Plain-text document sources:
********

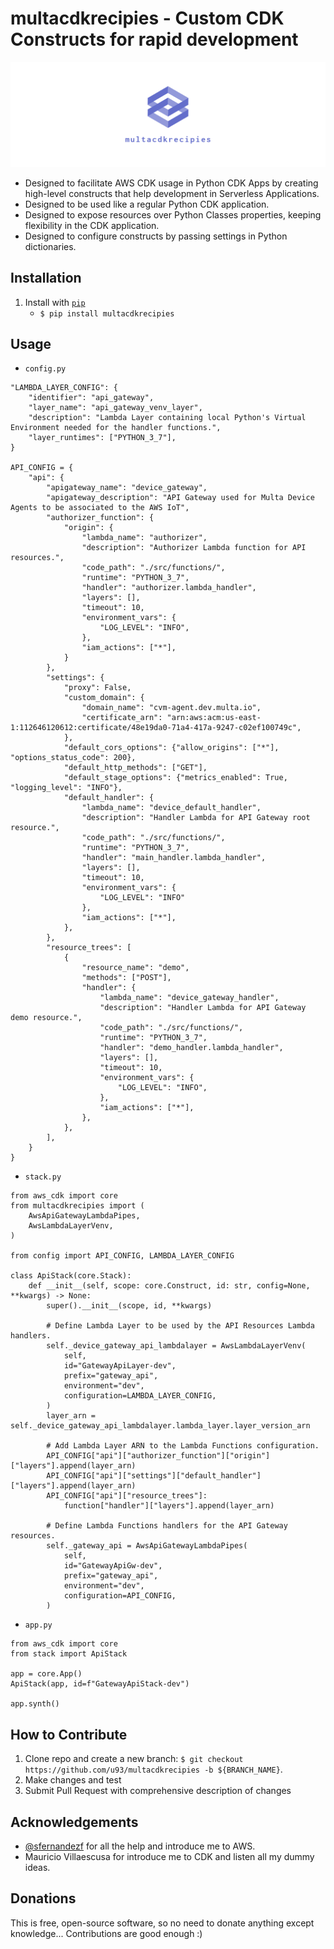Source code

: # multacdkrecipies - Custom CDK Constructs for rapid development

![stronghold logo](etc/img/logo.png)

[comment]: <[![Downloads](http://pepy.tech/badge/stronghold)](http://pepy.tech/count/stronghold)>


 - Designed to facilitate AWS CDK usage in Python CDK Apps by creating high-level constructs that help development in Serverless Applications.
 - Designed to be used like a regular Python CDK application.
 - Designed to expose resources over Python Classes properties, keeping flexibility in the CDK application.
 - Designed to configure constructs by passing settings in Python dictionaries.


**Installation**
---

1. Install with [`pip`](https://pypi.org/project/stronghold/)
    + `$ pip install multacdkrecipies`


**Usage**
---

- `config.py`
```
"LAMBDA_LAYER_CONFIG": {
    "identifier": "api_gateway",
    "layer_name": "api_gateway_venv_layer",
    "description": "Lambda Layer containing local Python's Virtual Environment needed for the handler functions.",
    "layer_runtimes": ["PYTHON_3_7"],
}

API_CONFIG = {
    "api": {
        "apigateway_name": "device_gateway",
        "apigateway_description": "API Gateway used for Multa Device Agents to be associated to the AWS IoT",
        "authorizer_function": {
            "origin": {
                "lambda_name": "authorizer",
                "description": "Authorizer Lambda function for API resources.",
                "code_path": "./src/functions/",
                "runtime": "PYTHON_3_7",
                "handler": "authorizer.lambda_handler",
                "layers": [],
                "timeout": 10,
                "environment_vars": {
                    "LOG_LEVEL": "INFO",
                },
                "iam_actions": ["*"],
            }
        },
        "settings": {
            "proxy": False,
            "custom_domain": {
                "domain_name": "cvm-agent.dev.multa.io",
                "certificate_arn": "arn:aws:acm:us-east-1:112646120612:certificate/48e19da0-71a4-417a-9247-c02ef100749c",
            },
            "default_cors_options": {"allow_origins": ["*"], "options_status_code": 200},
            "default_http_methods": ["GET"],
            "default_stage_options": {"metrics_enabled": True, "logging_level": "INFO"},
            "default_handler": {
                "lambda_name": "device_default_handler",
                "description": "Handler Lambda for API Gateway root resource.",
                "code_path": "./src/functions/",
                "runtime": "PYTHON_3_7",
                "handler": "main_handler.lambda_handler",
                "layers": [],
                "timeout": 10,
                "environment_vars": {
                    "LOG_LEVEL": "INFO"
                },
                "iam_actions": ["*"],
            },
        },
        "resource_trees": [
            {
                "resource_name": "demo",
                "methods": ["POST"],
                "handler": {
                    "lambda_name": "device_gateway_handler",
                    "description": "Handler Lambda for API Gateway demo resource.",
                    "code_path": "./src/functions/",
                    "runtime": "PYTHON_3_7",
                    "handler": "demo_handler.lambda_handler",
                    "layers": [],
                    "timeout": 10,
                    "environment_vars": {
                        "LOG_LEVEL": "INFO",
                    },
                    "iam_actions": ["*"],
                },
            },
        ],
    }
}
```

- `stack.py`
```
from aws_cdk import core
from multacdkrecipies import (
    AwsApiGatewayLambdaPipes,
    AwsLambdaLayerVenv,
)

from config import API_CONFIG, LAMBDA_LAYER_CONFIG

class ApiStack(core.Stack):
    def __init__(self, scope: core.Construct, id: str, config=None, **kwargs) -> None:
        super().__init__(scope, id, **kwargs)

        # Define Lambda Layer to be used by the API Resources Lambda handlers.
        self._device_gateway_api_lambdalayer = AwsLambdaLayerVenv(
            self,
            id="GatewayApiLayer-dev",
            prefix="gateway_api",
            environment="dev",
            configuration=LAMBDA_LAYER_CONFIG,
        )
        layer_arn = self._device_gateway_api_lambdalayer.lambda_layer.layer_version_arn

        # Add Lambda Layer ARN to the Lambda Functions configuration.
        API_CONFIG["api"]["authorizer_function"]["origin"]["layers"].append(layer_arn)
        API_CONFIG["api"]["settings"]["default_handler"]["layers"].append(layer_arn)
        API_CONFIG["api"]["resource_trees"]:
            function["handler"]["layers"].append(layer_arn)

        # Define Lambda Functions handlers for the API Gateway resources.
        self._gateway_api = AwsApiGatewayLambdaPipes(
            self,
            id="GatewayApiGw-dev",
            prefix="gateway_api",
            environment="dev",
            configuration=API_CONFIG,
        )
```

- `app.py`
```
from aws_cdk import core
from stack import ApiStack

app = core.App()
ApiStack(app, id=f"GatewayApiStack-dev")

app.synth()
```


**How to Contribute**
---

1. Clone repo and create a new branch: `$ git checkout https://github.com/u93/multacdkrecipies -b ${BRANCH_NAME}`.
2. Make changes and test
3. Submit Pull Request with comprehensive description of changes

**Acknowledgements**
---

+ [@sfernandezf](https://github.com/sfernandezf) for all the help and introduce me to AWS.
+ Mauricio Villaescusa for introduce me to CDK and listen all my dummy ideas.

**Donations**
---

This is free, open-source software, so no need to donate anything except knowledge... Contributions are good enough :)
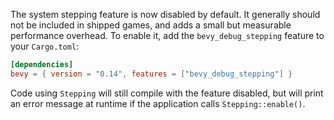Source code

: The system stepping feature is now disabled by default. It generally should not be included in shipped games, and adds a small but measurable performance overhead. To enable it, add the `bevy_debug_stepping` feature to your `Cargo.toml`:

```toml
[dependencies]
bevy = { version = "0.14", features = ["bevy_debug_stepping"] }
```

Code using `Stepping` will still compile with the feature disabled, but will print an error message at runtime if the application calls `Stepping::enable()`.
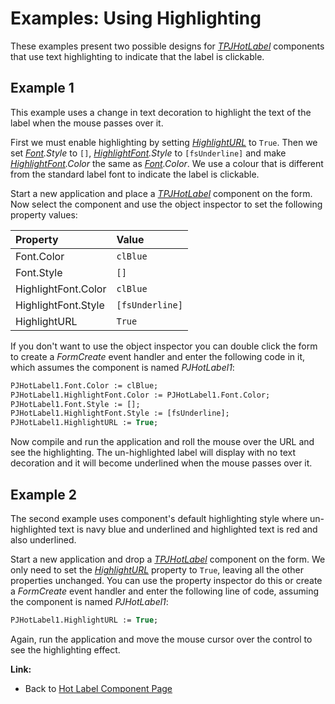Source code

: # Examples: Using Highlighting #

These examples present two possible designs for _[TPJHotLabel](../API/TPJHotLabel.md)_ components that use text highlighting to indicate that the label is clickable.

## Example 1 ##

This example uses a change in text decoration to highlight the text of the label when the mouse passes over it.

First we must enable highlighting by setting _[HighlightURL](../API/TPJHotLabel-HighlightURL.md)_ to `True`. Then we set _[Font](../API/TPJHotLabel-Font.md).Style_ to `[]`, _[HighlightFont](../API/TPJHotLabel-HighlightFont.md).Style_ to `[fsUnderline]` and make _[HighlightFont](../API/TPJHotLabel-HighlightFont.md).Color_ the same as _[Font](../API/TPJHotLabel-Font.md).Color_. We use a colour that is different from the standard label font to indicate the label is clickable.

Start a new application and place a _[TPJHotLabel](../API/TPJHotLabel.md)_ component on the form. Now select the component and use the object inspector to set the following property values:

| **Property** | **Value** |
|:-------------|:----------|
| Font.Color | `clBlue` |
| Font.Style | `[]` |
| HighlightFont.Color | `clBlue` |
| HighlightFont.Style | `[fsUnderline]` |
| HighlightURL | `True` |

If you don't want to use the object inspector you can double click the form to create a _FormCreate_ event handler and enter the following code in it, which assumes the component is named _PJHotLabel1_:

```pascal
PJHotLabel1.Font.Color := clBlue;
PJHotLabel1.HighlightFont.Color := PJHotLabel1.Font.Color;
PJHotLabel1.Font.Style := [];
PJHotLabel1.HighlightFont.Style := [fsUnderline];
PJHotLabel1.HighlightURL := True;
```

Now compile and run the application and roll the mouse over the URL and see the highlighting. The un-highlighted label will display with no text decoration and it will become underlined when the mouse passes over it.

## Example 2 ##

The second example uses component's default highlighting style where un-highlighted text is navy blue and underlined and highlighted text is red and also underlined.

Start a new application and drop a _[TPJHotLabel](../API/TPJHotLabel.md)_ component on the form. We only need to set the _[HighlightURL](../API/TPJHotLabel-HighlightURL.md)_ property to `True`, leaving all the other properties unchanged. You can use the property inspector do this or create a _FormCreate_ event handler and enter the following line of code, assuming the component is named _PJHotLabel1_:

```pascal
PJHotLabel1.HighlightURL := True;
```

Again, run the application and move the mouse cursor over the control to see the highlighting effect.

**Link:**

  * Back to [Hot Label Component Page](../../index.md)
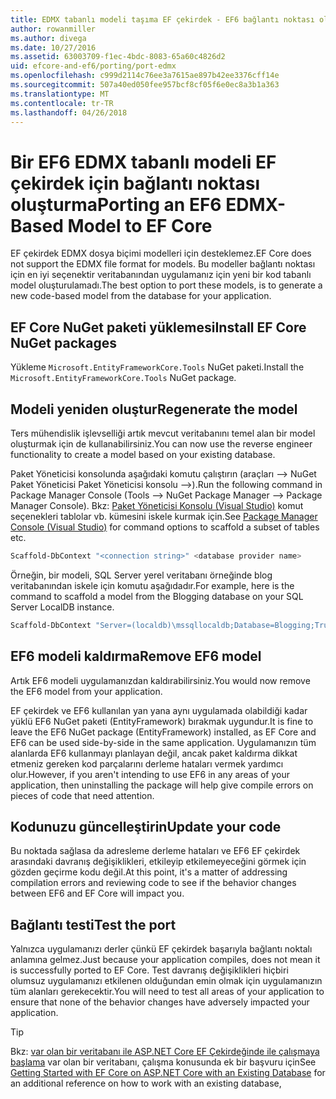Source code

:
 ```yaml
---
title: EDMX tabanlı modeli taşıma EF çekirdek - EF6 bağlantı noktası oluşturma
author: rowanmiller
ms.author: divega
ms.date: 10/27/2016
ms.assetid: 63003709-f1ec-4bdc-8083-65a60c4826d2
uid: efcore-and-ef6/porting/port-edmx
ms.openlocfilehash: c999d2114c76ee3a7615ae897b42ee3376cff14e
ms.sourcegitcommit: 507a40ed050fee957bcf8cf05f6e0ec8a3b1a363
ms.translationtype: MT
ms.contentlocale: tr-TR
ms.lasthandoff: 04/26/2018
---
```

# <a name="porting-an-ef6-edmx-based-model-to-ef-core"></a><span data-ttu-id="d80e4-102">Bir EF6 EDMX tabanlı modeli EF çekirdek için bağlantı noktası oluşturma</span><span class="sxs-lookup"><span data-stu-id="d80e4-102">Porting an EF6 EDMX-Based Model to EF Core</span></span>

<span data-ttu-id="d80e4-103">EF çekirdek EDMX dosya biçimi modelleri için desteklemez.</span><span class="sxs-lookup"><span data-stu-id="d80e4-103">EF Core does not support the EDMX file format for models.</span></span> <span data-ttu-id="d80e4-104">Bu modeller bağlantı noktası için en iyi seçenektir veritabanından uygulamanız için yeni bir kod tabanlı model oluşturulamadı.</span><span class="sxs-lookup"><span data-stu-id="d80e4-104">The best option to port these models, is to generate a new code-based model from the database for your application.</span></span>

## <a name="install-ef-core-nuget-packages"></a><span data-ttu-id="d80e4-105">EF Core NuGet paketi yüklemesi</span><span class="sxs-lookup"><span data-stu-id="d80e4-105">Install EF Core NuGet packages</span></span>

<span data-ttu-id="d80e4-106">Yükleme `Microsoft.EntityFrameworkCore.Tools` NuGet paketi.</span><span class="sxs-lookup"><span data-stu-id="d80e4-106">Install the `Microsoft.EntityFrameworkCore.Tools` NuGet package.</span></span>

## <a name="regenerate-the-model"></a><span data-ttu-id="d80e4-107">Modeli yeniden oluştur</span><span class="sxs-lookup"><span data-stu-id="d80e4-107">Regenerate the model</span></span>

<span data-ttu-id="d80e4-108">Ters mühendislik işlevselliği artık mevcut veritabanını temel alan bir model oluşturmak için de kullanabilirsiniz.</span><span class="sxs-lookup"><span data-stu-id="d80e4-108">You can now use the reverse engineer functionality to create a model based on your existing database.</span></span>

<span data-ttu-id="d80e4-109">Paket Yöneticisi konsolunda aşağıdaki komutu çalıştırın (araçları –> NuGet Paket Yöneticisi Paket Yöneticisi konsolu –>).</span><span class="sxs-lookup"><span data-stu-id="d80e4-109">Run the following command in Package Manager Console (Tools –> NuGet Package Manager –> Package Manager Console).</span></span> <span data-ttu-id="d80e4-110">Bkz: [Paket Yöneticisi Konsolu (Visual Studio)](../../core/miscellaneous/cli/powershell.md) komut seçenekleri tablolar vb. kümesini iskele kurmak için.</span><span class="sxs-lookup"><span data-stu-id="d80e4-110">See [Package Manager Console (Visual Studio)](../../core/miscellaneous/cli/powershell.md) for command options to scaffold a subset of tables etc.</span></span>

``` powershell
Scaffold-DbContext "<connection string>" <database provider name>
```

<span data-ttu-id="d80e4-111">Örneğin, bir modeli, SQL Server yerel veritabanı örneğinde blog veritabanından iskele için komutu aşağıdadır.</span><span class="sxs-lookup"><span data-stu-id="d80e4-111">For example, here is the command to scaffold a model from the Blogging database on your SQL Server LocalDB instance.</span></span>

``` powershell
Scaffold-DbContext "Server=(localdb)\mssqllocaldb;Database=Blogging;Trusted_Connection=True;" Microsoft.EntityFrameworkCore.SqlServer
```

## <a name="remove-ef6-model"></a><span data-ttu-id="d80e4-112">EF6 modeli kaldırma</span><span class="sxs-lookup"><span data-stu-id="d80e4-112">Remove EF6 model</span></span>

<span data-ttu-id="d80e4-113">Artık EF6 modeli uygulamanızdan kaldırabilirsiniz.</span><span class="sxs-lookup"><span data-stu-id="d80e4-113">You would now remove the EF6 model from your application.</span></span>

<span data-ttu-id="d80e4-114">EF çekirdek ve EF6 kullanılan yan yana aynı uygulamada olabildiği kadar yüklü EF6 NuGet paketi (EntityFramework) bırakmak uygundur.</span><span class="sxs-lookup"><span data-stu-id="d80e4-114">It is fine to leave the EF6 NuGet package (EntityFramework) installed, as EF Core and EF6 can be used side-by-side in the same application.</span></span> <span data-ttu-id="d80e4-115">Uygulamanızın tüm alanlarda EF6 kullanmayı planlayan değil, ancak paket kaldırma dikkat etmeniz gereken kod parçalarını derleme hataları vermek yardımcı olur.</span><span class="sxs-lookup"><span data-stu-id="d80e4-115">However, if you aren't intending to use EF6 in any areas of your application, then uninstalling the package will help give compile errors on pieces of code that need attention.</span></span>

## <a name="update-your-code"></a><span data-ttu-id="d80e4-116">Kodunuzu güncelleştirin</span><span class="sxs-lookup"><span data-stu-id="d80e4-116">Update your code</span></span>

<span data-ttu-id="d80e4-117">Bu noktada sağlasa da adresleme derleme hataları ve EF6 EF çekirdek arasındaki davranış değişiklikleri, etkileyip etkilemeyeceğini görmek için gözden geçirme kodu değil.</span><span class="sxs-lookup"><span data-stu-id="d80e4-117">At this point, it's a matter of addressing compilation errors and reviewing code to see if the behavior changes between EF6 and EF Core will impact you.</span></span>

## <a name="test-the-port"></a><span data-ttu-id="d80e4-118">Bağlantı testi</span><span class="sxs-lookup"><span data-stu-id="d80e4-118">Test the port</span></span>

<span data-ttu-id="d80e4-119">Yalnızca uygulamanızı derler çünkü EF çekirdek başarıyla bağlantı noktalı anlamına gelmez.</span><span class="sxs-lookup"><span data-stu-id="d80e4-119">Just because your application compiles, does not mean it is successfully ported to EF Core.</span></span> <span data-ttu-id="d80e4-120">Test davranış değişiklikleri hiçbiri olumsuz uygulamanızı etkilenen olduğundan emin olmak için uygulamanızın tüm alanları gerekecektir.</span><span class="sxs-lookup"><span data-stu-id="d80e4-120">You will need to test all areas of your application to ensure that none of the behavior changes have adversely impacted your application.</span></span>

> [!TIP]
> <span data-ttu-id="d80e4-121">Bkz: [var olan bir veritabanı ile ASP.NET Core EF Çekirdeğinde ile çalışmaya başlama](xref:core/get-started/aspnetcore/existing-db) var olan bir veritabanı, çalışma konusunda ek bir başvuru için</span><span class="sxs-lookup"><span data-stu-id="d80e4-121">See [Getting Started with EF Core on ASP.NET Core with an Existing Database](xref:core/get-started/aspnetcore/existing-db) for an additional reference on how to work with an existing database,</span></span>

********

Work required: Each line between the one holding "This is free, open-source" and the one holding "These examples present", inclusive, should be copied exactly as it appears above, and pictures should be omitted.

Answer space:
This is free, open-source software, so no need to donate anything except knowledge... Contributions are good enough :)
Source code

: The system stepping feature is now disabled by default. It generally should not be included in shipped games, and adds a small but measurable performance overhead. To enable it, add the `bevy_debug_stepping` feature to your `Cargo.toml`:

```toml
[dependencies]
bevy = { version = "0.14", features = ["bevy_debug_stepping"] }
```

Code using `Stepping` will still compile with the feature disabled, but will print an error message at runtime if the application calls `Stepping::enable()`.
Source code

: # Examples: Using Highlighting #

These examples present two possible designs for _[TPJHotLabel](../API/TPJHotLabel.md)_ components that use text highlighting to indicate that the label is clickable.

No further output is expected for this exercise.